銀座シックスのここは何階か、エスカレーターを乗り継いできた、いつもより少し高めのスタバでカフェラテと抹茶のケーキを食べながらこれを書いている。午後七時。

ついさっき、蔦屋書店という名の本屋に、自分たちで作った本を納品してきた帰り道に、今のことを書いておこうと思い、ここに至る。今日みたいな日にこそ、自分へのご褒美、みたいな言葉が似合うのかもなと思いながら抹茶ケーキをパクリ、パクリしている。

本、といったが正確には僕らが作っているのは背表紙のない、シンプルな三十数ページの冊子だ。

出版、というのは何を持ってしてそうなのか。出版社から本を出し、全国の書店に並べばきっとそうなのだろうと漠然と思っていたし、今も思っているふしもある。

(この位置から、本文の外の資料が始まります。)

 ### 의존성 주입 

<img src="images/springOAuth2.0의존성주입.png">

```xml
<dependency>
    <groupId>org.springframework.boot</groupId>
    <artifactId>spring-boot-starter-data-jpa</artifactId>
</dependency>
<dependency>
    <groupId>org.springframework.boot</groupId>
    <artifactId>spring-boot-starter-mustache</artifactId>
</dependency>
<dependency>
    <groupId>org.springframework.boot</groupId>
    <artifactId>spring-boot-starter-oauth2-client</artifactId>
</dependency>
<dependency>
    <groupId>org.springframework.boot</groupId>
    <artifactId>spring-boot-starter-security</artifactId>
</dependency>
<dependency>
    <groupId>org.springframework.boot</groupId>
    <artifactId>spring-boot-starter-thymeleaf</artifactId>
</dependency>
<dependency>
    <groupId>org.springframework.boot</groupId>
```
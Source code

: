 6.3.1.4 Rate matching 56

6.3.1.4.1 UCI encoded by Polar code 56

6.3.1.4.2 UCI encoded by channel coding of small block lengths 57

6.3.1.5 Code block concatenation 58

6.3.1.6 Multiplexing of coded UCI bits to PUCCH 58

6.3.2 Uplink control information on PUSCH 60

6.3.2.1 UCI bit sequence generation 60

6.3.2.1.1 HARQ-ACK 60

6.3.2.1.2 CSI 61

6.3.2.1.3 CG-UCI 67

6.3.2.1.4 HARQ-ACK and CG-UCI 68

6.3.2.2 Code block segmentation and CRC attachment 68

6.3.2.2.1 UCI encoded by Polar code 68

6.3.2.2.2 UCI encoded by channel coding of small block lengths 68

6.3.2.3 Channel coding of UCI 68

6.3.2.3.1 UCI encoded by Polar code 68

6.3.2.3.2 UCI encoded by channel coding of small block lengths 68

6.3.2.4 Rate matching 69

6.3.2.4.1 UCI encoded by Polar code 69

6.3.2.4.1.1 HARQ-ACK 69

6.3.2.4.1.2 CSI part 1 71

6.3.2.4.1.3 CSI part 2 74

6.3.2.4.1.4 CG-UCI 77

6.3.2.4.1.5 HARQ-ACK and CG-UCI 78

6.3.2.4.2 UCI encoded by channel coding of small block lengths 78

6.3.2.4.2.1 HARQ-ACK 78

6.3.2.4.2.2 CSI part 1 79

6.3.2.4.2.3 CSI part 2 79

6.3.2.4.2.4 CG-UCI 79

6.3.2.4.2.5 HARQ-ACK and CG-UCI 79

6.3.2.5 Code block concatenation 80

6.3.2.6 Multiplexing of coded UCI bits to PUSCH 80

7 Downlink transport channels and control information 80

なんでもかんでも自分たちでやれないものかと考える質でもあるから、では出版社になるにはどうすればいいのかを考えてみると、商業出版というのはどうやらバーコードをまずは一括で買うらしいとか、商流に乗せて掛け率がどうで、委託と買切の二種類があり、とか色々と知りもした。

ただその殆ど全てをすっ飛ばして今日、本を作る、出版、つまりは版を出す、という行為、ほとんどそれだけをした結果生まれた本が、優しい人たちの手から手へ、バトンのように渡っていって、一つの書店へと辿り着き、納品された。されたってか、した。

そりゃ有名な出版社の編集者からある日、「本を出しませんか?」なんて提案されて、やがて本ができて、全国の書店に並んだりするようなことも、面白いことだなと思う。凄いことだと、本当に思う。

ただ、本屋さんに自分の本が初めて並ぶという体験をするのであれば、僕はきっと何度人生をやり直せたとしても、この流れ、この一連の連なりを好む気がしている。

好んだからできるわけでは勿論ないのだけど、そう好んでしまうくらいには、本当に有り難いことに、とても優しく温かい、初めての旅だったと思う。

十年以上前、人知れず詩を書き始めた僕は、僕の言葉は独りぼっちだったのに。心無い人の言葉に傷ついて、自分の中の何処か深くへ隠して仕舞い込んだ日々もあったのに。

目を輝かせて、「才能があるよ」って言ってくれたあなたが、きっとあの時僕に才能をくれたんじゃないかって、思う。

「本当にすごいよ」って、ハッキリと言ってくれたあなたが、きっと僕の背中を押して、この未来へ運んでくれたんじゃないかなって、思う。

そして紛れもなく、いつも読んでくれるあなたが、いつか読んでくれたあなたが、僕がバトンを落とさず、いや、落としたときには拾ってくれたり、拾ってまた歩いていける、走っていける力を日々与えてくれているのだと、今僕は幸運にも、知っている。

たった一つの書店にたった数十冊。数字にしたら大したことない、規模感にしたって大したことない。けどね、胸を張ろうと思うんです。思えるんです。

だってやっぱり、どう考えたってあなたのお陰で、辿り着いたわけですから。

本日も落書きを読んで下さりありがとうございます。銀座蔦屋書店という本屋さんに、詩集「小さな日々の言葉たち」計七種と、ノート「自由帳(希望篇)」が並びます。何卒、よろしくお願い致します。本当に、ありがとうございます。本当に、嬉しいです。